歳を重ねた先輩達は「この国の未来」「次世代への道標」を
気にかけていた。

ビデオの中の子ども達「肝高く!」舞踊る。
演じ終わった後の挨拶の中での
「お父さん、お母さん、ありがとうございました!」
というコメントに、場内から期せずして拍手が起こる。
中には、目頭をおさえる人もいる。
講演会は大成功だった。
あの子達のお陰だった。

懇親会での語らいの席で興奮した表情の
その人が言ったんだ。

「今の子ども達は恵まれすぎている。
 お金があれば全てが揃う贅沢、
 チョイスをすればいいだけの現実。
 今の子ども達は生まれつきの『消費者』なんだ。
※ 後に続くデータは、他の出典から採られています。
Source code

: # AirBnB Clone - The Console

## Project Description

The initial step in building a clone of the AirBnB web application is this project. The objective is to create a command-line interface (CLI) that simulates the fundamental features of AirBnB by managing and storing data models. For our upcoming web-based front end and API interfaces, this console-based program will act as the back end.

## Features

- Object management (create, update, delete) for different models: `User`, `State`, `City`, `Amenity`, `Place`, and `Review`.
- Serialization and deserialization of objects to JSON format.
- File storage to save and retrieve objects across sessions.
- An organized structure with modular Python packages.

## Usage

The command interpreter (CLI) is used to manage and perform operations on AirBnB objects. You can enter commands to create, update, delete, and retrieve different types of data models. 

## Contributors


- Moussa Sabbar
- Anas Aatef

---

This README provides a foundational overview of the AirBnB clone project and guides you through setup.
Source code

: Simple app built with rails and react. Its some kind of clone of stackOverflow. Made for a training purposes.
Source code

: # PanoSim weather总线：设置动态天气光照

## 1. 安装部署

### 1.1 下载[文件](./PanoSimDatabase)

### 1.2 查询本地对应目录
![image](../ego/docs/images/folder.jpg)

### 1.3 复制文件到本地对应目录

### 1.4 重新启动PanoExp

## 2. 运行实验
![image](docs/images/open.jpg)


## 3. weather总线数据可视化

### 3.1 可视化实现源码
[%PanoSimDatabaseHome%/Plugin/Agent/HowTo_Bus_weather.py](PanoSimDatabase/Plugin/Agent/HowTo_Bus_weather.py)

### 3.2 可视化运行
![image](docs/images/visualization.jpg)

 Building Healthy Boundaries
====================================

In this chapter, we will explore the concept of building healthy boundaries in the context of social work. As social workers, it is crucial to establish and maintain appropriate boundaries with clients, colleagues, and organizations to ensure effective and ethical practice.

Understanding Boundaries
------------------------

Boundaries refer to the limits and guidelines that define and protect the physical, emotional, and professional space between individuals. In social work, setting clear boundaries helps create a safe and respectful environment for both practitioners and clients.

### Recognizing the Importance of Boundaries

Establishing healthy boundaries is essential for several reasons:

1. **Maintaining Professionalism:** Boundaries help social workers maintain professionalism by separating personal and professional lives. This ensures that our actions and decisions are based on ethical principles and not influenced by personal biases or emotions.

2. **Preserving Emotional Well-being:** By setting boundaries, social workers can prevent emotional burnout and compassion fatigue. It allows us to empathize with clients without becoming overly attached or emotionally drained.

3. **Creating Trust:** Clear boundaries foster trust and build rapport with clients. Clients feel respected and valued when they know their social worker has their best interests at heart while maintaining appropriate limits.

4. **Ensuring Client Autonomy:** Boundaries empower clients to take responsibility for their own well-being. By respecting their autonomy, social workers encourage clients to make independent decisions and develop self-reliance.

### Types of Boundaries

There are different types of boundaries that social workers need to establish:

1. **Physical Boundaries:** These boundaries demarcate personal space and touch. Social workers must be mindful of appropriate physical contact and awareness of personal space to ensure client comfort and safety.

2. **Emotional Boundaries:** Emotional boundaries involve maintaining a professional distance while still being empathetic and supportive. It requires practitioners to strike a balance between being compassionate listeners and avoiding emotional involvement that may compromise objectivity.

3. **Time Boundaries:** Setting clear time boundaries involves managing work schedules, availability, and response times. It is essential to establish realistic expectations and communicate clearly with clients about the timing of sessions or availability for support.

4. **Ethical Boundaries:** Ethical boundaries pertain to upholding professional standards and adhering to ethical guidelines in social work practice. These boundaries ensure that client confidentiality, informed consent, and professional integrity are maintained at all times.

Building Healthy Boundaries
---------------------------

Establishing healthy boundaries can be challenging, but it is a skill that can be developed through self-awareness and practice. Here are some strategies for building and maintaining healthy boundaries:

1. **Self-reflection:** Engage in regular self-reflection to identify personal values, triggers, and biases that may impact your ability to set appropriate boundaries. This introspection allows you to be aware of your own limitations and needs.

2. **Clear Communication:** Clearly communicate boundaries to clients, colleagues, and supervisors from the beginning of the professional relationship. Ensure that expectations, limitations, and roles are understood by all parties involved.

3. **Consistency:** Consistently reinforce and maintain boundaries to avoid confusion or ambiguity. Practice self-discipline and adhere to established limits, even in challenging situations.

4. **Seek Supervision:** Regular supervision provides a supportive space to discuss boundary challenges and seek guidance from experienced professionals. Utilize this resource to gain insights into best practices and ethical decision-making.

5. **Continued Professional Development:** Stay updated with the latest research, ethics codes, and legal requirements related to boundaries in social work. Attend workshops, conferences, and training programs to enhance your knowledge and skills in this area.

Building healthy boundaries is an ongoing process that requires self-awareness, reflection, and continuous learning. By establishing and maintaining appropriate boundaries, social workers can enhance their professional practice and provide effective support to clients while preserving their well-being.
」

一息つくと、続ける。

「私の子どもの頃はね『生きる』だけでも精一杯。
 今とは価値観がまるで違うんだよな。
 でも、今がそう言う時代だからこそ!
 だからこそ、君達の活動が貴重なんだよ。
 『消費者文化』に生きるあの子達が、
 立派に『生産』しているんだもの。
 感動という名の『こころ』の生産活動をしているんだもの。
 誰かに、ありがとうと言われる喜びを
 誰かに、ありがとうと言える歓喜びを知っているんだもの。」

トンボ帰りの新幹線。
この活動を始めて十年目。
僕は深い想いで車窓から外を見た。

「平和で豊かな今が悪いんじゃないはずだ。
 所詮、こういう機会を作り出せない大人の僕たちの
 責任が大きいだけなんじゃないか。
 僕は、もっともっと多くの子ども達に出会いたい!
 そして語りかけてあげるんだ。
 『タフになろうぜ!したたかに!
 遠慮しなくていいんだ。夢を語っていいんだ。
 出しゃばっていいんだ。自己主張が激しくってもいいんだ!』
 大きな声で、自分の存在を叫ぶんだ!」

そして、遠くのシマで
今日も健気に稽古をしている
南の島のカケラ達に会いたくなった。


僕は自分の道を歩いている。
自分の道を堂々と歩いている。
でも、それは
まぎれもなく!
あの子達のお陰だ。


    南島詩人・平田大一

Profile
平田大一(ひらた・だいいち)
南島詩人・演出家・那覇市芸術監督
1968年11月7日沖縄県竹富町小浜(こはま)島生まれ。

進学先の東京で、アートユニット「I・N・U」に参加、自作の詩を朗読する舞台活動を開始。卒業後は生まれ島「小浜」に戻り、アーティストへの楽曲・詩の提供、実家の民宿を拠点に「キビ刈り援農塾」をスタートさせるなど、地域と文化に根ざした幅広い活動を行う。
2000年から与勝地域の子供達による現代版組踊『肝高の阿麻和利』の演出を手がける。
2005年3月に勝連町・きむたかホール館長を卒業、4月11日に有限責任中間法人TAO Factoryを立ち上げ、代表理事に就任。同年、那覇市芸術監督に就任。
うるま市、浦添市、八重山、金武町、那覇市、5つの地域の子供たちのための舞台を手がけるほか、毎年、新作舞台を精力的に制作。沖縄県内はもとより、県外、国外にも支持者を増やしている。
代表作に現代版組踊『肝高の阿麻和利』、現代版組踊『大航海レキオス』など多数。著書は詩集『南島詩人』、『歩く詩人』(冨多喜創)。